OECD/NEA STUDY ON THE ECONOMICS AND MARKET OF SMALL REACTORS
- DOI : 10.5516/NET.02.2013.517
- Author: LOKHOV ALEXEY, CAMERON RON, SOZONIUK VLADISLAV
- Organization: LOKHOV ALEXEY; CAMERON RON; SOZONIUK VLADISLAV
- Publish: Nuclear Engineering and Technology Volume 45, Issue6, p701~706, 25 Nov 2013
According to the OECD/NEA estimates, nuclear power plants (NPPs), whether with a large reactor or with small modular reactors (SMRs), are competitive with many other electricity generation technologies in a significant number of cases, one of the exceptions being natural gas in the USA with the current level of prices. However, SMRs have particular features and requirements setting conditions for their deployment. This paper presents the preliminary analysis by OECD/NEA of the economics, opportunities, and market for small nuclear reactors.
Small Modular Reactors (SMR) , Economics , Nuclear , Competitiveness , Market , Deployment
According to the OECD/NEA estimates1,2, nuclear power plants (NPPs) whether with a large reactor or with small modular reactors (SMRs), with electric output of less than 300 MWe, using light-water technology, are competitive with many other electricity generation technologies in the large majority of cases, the exceptions being natural gas in the USA with the current level of prices, and large hydro.
However, SMRs, including multi-module plants, may have higher values of levelised cost of electricity (LCOE) than NPPs with large reactors. The LCOE for an SMR should decrease with large scale serial production, which is the key element for proving the competitiveness of SMRs. However, large initial orders of SMRs are needed to launch the serial production process and it is important to know who could be the first customers, and how many SMR designs will really be deployed in the near future.
As with large reactors, the market for SMRs is difficult to estimate. However, using the commonly accepted assumption that SMRs could be competitive with many non-nuclear technologies for generating electricity, in the cases when NPPs with large reactors are, for whatever reason, unable to compete, one can try to identify the key market opportunities.
For remote areas, only Russia is currently pursuing the deployment of a floating NPP in the Arctic region. For traditional, on-grid deployment, there are many opportunities currently analysed by the vendors of SMRs, in both industrial and developing economies. In particular, countries initiating a nuclear programme might be interested in starting with an SMR instead of the previously traditional first-step of a research reactor. Korea has developed and licensed SMART - a 90 MWe SMR. In the United States there are a number of SMR projects in advanced stages of development. In January 2012, the US Department of Energy (DOE) issued a USD 452 million funding opportunity announcement to provide support to the US SMR technology development and design certification. The B&W mPower 180 MWe SMR was the first to win the DOE grant.
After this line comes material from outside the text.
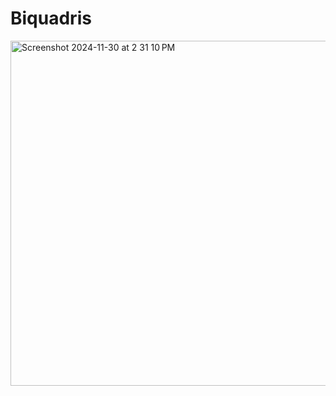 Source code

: # Biquadris

<img width="552" alt="Screenshot 2024-11-30 at 2 31 10 PM" src="https://github.com/user-attachments/assets/b3505610-a1f2-4d37-a1ce-32c72eba1c59">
Some OECD/NEA member countries, and in particular the United States, perceive the development of SMRs as an opportunity to reindustrialise the domestic nuclear sector and increase exports. This paper presents the preliminary analysis by OECD/NEA of the economics, opportunities, and market for small nuclear reactors.
Generally speaking, the SMRs target two general classes of applications.
The first class is niche applications in remote or isolated areas where large generating capacities are not needed, the electrical grids are poorly developed or absent, and where the non-electrical products (heat or desalinated water) are as important as the electricity, e.g. the Arctic regions in Canada, Russia, and the United States.
The second is traditional on-grid deployment and direct competition for electricity production with large NPP and other sources of power. The typical power of SMR units perfectly fits the existing grids and infrastructure, making them a viable option for replacement of traditional fossilfueled energy sources. Besides, the relatively small upfront capital investment for one unit of an SMR provides more flexibility in staging capacity increases, offering the opportunity of financial risk reduction.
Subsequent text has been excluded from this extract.